### Records

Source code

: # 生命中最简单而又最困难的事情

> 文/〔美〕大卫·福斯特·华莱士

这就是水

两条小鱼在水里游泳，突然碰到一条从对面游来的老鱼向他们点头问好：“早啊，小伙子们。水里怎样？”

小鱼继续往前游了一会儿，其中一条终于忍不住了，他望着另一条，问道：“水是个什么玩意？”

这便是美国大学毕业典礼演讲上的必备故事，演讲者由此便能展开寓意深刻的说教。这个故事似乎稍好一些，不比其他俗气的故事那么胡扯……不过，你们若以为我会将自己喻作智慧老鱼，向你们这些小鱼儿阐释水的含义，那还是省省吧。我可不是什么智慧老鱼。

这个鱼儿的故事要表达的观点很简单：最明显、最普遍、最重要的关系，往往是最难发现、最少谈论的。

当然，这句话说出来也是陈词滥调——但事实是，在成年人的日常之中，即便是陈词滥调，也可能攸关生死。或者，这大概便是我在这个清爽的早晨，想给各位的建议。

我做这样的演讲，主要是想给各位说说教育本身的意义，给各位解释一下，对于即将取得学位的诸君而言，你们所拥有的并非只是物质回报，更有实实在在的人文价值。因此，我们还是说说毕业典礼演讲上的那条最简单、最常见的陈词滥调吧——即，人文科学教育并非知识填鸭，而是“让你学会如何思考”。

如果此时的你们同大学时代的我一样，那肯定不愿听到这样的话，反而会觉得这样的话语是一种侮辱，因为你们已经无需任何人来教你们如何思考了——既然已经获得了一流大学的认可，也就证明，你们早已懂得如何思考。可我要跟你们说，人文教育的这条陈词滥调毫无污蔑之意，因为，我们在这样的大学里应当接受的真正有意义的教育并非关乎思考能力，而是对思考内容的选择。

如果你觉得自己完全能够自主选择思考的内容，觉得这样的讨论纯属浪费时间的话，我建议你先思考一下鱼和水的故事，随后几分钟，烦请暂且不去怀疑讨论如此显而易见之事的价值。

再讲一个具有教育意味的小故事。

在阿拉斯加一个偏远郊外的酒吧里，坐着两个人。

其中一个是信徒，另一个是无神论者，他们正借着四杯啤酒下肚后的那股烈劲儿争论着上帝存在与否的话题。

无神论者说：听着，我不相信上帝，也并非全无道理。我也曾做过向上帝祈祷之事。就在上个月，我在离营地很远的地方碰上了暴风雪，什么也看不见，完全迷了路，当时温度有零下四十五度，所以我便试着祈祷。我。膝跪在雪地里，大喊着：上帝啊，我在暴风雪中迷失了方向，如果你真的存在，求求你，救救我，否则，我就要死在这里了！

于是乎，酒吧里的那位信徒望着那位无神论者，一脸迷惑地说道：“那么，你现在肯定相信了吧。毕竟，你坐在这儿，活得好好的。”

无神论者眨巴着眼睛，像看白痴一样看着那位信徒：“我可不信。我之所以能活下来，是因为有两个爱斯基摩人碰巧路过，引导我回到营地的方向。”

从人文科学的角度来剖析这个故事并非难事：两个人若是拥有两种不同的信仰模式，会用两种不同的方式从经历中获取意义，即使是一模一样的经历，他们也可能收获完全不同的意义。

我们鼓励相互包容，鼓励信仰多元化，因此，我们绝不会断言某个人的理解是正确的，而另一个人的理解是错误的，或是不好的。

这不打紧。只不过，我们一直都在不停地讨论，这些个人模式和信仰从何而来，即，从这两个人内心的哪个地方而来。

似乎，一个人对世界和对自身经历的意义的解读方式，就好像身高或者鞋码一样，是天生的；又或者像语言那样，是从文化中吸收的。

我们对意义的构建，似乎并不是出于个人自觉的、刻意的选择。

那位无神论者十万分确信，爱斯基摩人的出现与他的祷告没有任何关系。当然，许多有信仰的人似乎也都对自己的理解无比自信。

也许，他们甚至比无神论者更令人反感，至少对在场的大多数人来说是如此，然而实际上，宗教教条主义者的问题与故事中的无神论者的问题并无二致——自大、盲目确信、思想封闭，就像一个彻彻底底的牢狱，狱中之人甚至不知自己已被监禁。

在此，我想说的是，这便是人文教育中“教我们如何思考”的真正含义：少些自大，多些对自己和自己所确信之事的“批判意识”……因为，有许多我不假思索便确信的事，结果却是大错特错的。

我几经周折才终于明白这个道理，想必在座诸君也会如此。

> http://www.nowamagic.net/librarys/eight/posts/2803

### Aim of the task
Write out all the records above one more time, exactly.

### Reply
Source code

: # 生命中最简单而又最困难的事情

> 文/〔美〕大卫·福斯特·华莱士

这就是水

两条小鱼在水里游泳，突然碰到一条从对面游来的老鱼向他们点头问好：“早啊，小伙子们。水里怎样？”

小鱼继续往前游了一会儿，其中一条终于忍不住了，他望着另一条，问道：“水是个什么玩意？”

这便是美国大学毕业典礼演讲上的必备故事，演讲者由此便能展开寓意深刻的说教。这个故事似乎稍好一些，不比其他俗气的故事那么胡扯……不过，你们若以为我会将自己喻作智慧老鱼，向你们这些小鱼儿阐释水的含义，那还是省省吧。我可不是什么智慧老鱼。

这个鱼儿的故事要表达的观点很简单：最明显、最普遍、最重要的关系，往往是最难发现、最少谈论的。

当然，这句话说出来也是陈词滥调——但事实是，在成年人的日常之中，即便是陈词滥调，也可能攸关生死。或者，这大概便是我在这个清爽的早晨，想给各位的建议。

我做这样的演讲，主要是想给各位说说教育本身的意义，给各位解释一下，对于即将取得学位的诸君而言，你们所拥有的并非只是物质回报，更有实实在在的人文价值。因此，我们还是说说毕业典礼演讲上的那条最简单、最常见的陈词滥调吧——即，人文科学教育并非知识填鸭，而是“让你学会如何思考”。

如果此时的你们同大学时代的我一样，那肯定不愿听到这样的话，反而会觉得这样的话语是一种侮辱，因为你们已经无需任何人来教你们如何思考了——既然已经获得了一流大学的认可，也就证明，你们早已懂得如何思考。可我要跟你们说，人文教育的这条陈词滥调毫无污蔑之意，因为，我们在这样的大学里应当接受的真正有意义的教育并非关乎思考能力，而是对思考内容的选择。

如果你觉得自己完全能够自主选择思考的内容，觉得这样的讨论纯属浪费时间的话，我建议你先思考一下鱼和水的故事，随后几分钟，烦请暂且不去怀疑讨论如此显而易见之事的价值。

再讲一个具有教育意味的小故事。

在阿拉斯加一个偏远郊外的酒吧里，坐着两个人。

其中一个是信徒，另一个是无神论者，他们正借着四杯啤酒下肚后的那股烈劲儿争论着上帝存在与否的话题。

无神论者说：听着，我不相信上帝，也并非全无道理。我也曾做过向上帝祈祷之事。就在上个月，我在离营地很远的地方碰上了暴风雪，什么也看不见，完全迷了路，当时温度有零下四十五度，所以我便试着祈祷。我。膝跪在雪地里，大喊着：上帝啊，我在暴风雪中迷失了方向，如果你真的存在，求求你，救救我，否则，我就要死在这里了！

于是乎，酒吧里的那位信徒望着那位无神论者，一脸迷惑地说道：“那么，你现在肯定相信了吧。毕竟，你坐在这儿，活得好好的。”

无神论者眨巴着眼睛，像看白痴一样看着那位信徒：“我可不信。我之所以能活下来，是因为有两个爱斯基摩人碰巧路过，引导我回到营地的方向。”

从人文科学的角度来剖析这个故事并非难事：两个人若是拥有两种不同的信仰模式，会用两种不同的方式从经历中获取意义，即使是一模一样的经历，他们也可能收获完全不同的意义。

我们鼓励相互包容，鼓励信仰多元化，因此，我们绝不会断言某个人的理解是正确的，而另一个人的理解是错误的，或是不好的。

这不打紧。只不过，我们一直都在不停地讨论，这些个人模式和信仰从何而来，即，从这两个人内心的哪个地方而来。

似乎，一个人对世界和对自身经历的意义的解读方式，就好像身高或者鞋码一样，是天生的；又或者像语言那样，是从文化中吸收的。

我们对意义的构建，似乎并不是出于个人自觉的、刻意的选择。

那位无神论者十万分确信，爱斯基摩人的出现与他的祷告没有任何关系。当然，许多有信仰的人似乎也都对自己的理解无比自信。

也许，他们甚至比无神论者更令人反感，至少对在场的大多数人来说是如此，然而实际上，宗教教条主义者的问题与故事中的无神论者的问题并无二致——自大、盲目确信、思想封闭，就像一个彻彻底底的牢狱，狱中之人甚至不知自己已被监禁。

在此，我想说的是，这便是人文教育中“教我们如何思考”的真正含义：少些自大，多些对自己和自己所确信之事的“批判意识”……因为，有许多我不假思索便确信的事，结果却是大错特错的。

我几经周折才终于明白这个道理，想必在座诸君也会如此。

> http://www.nowamagic.net/librarys/eight/posts/2803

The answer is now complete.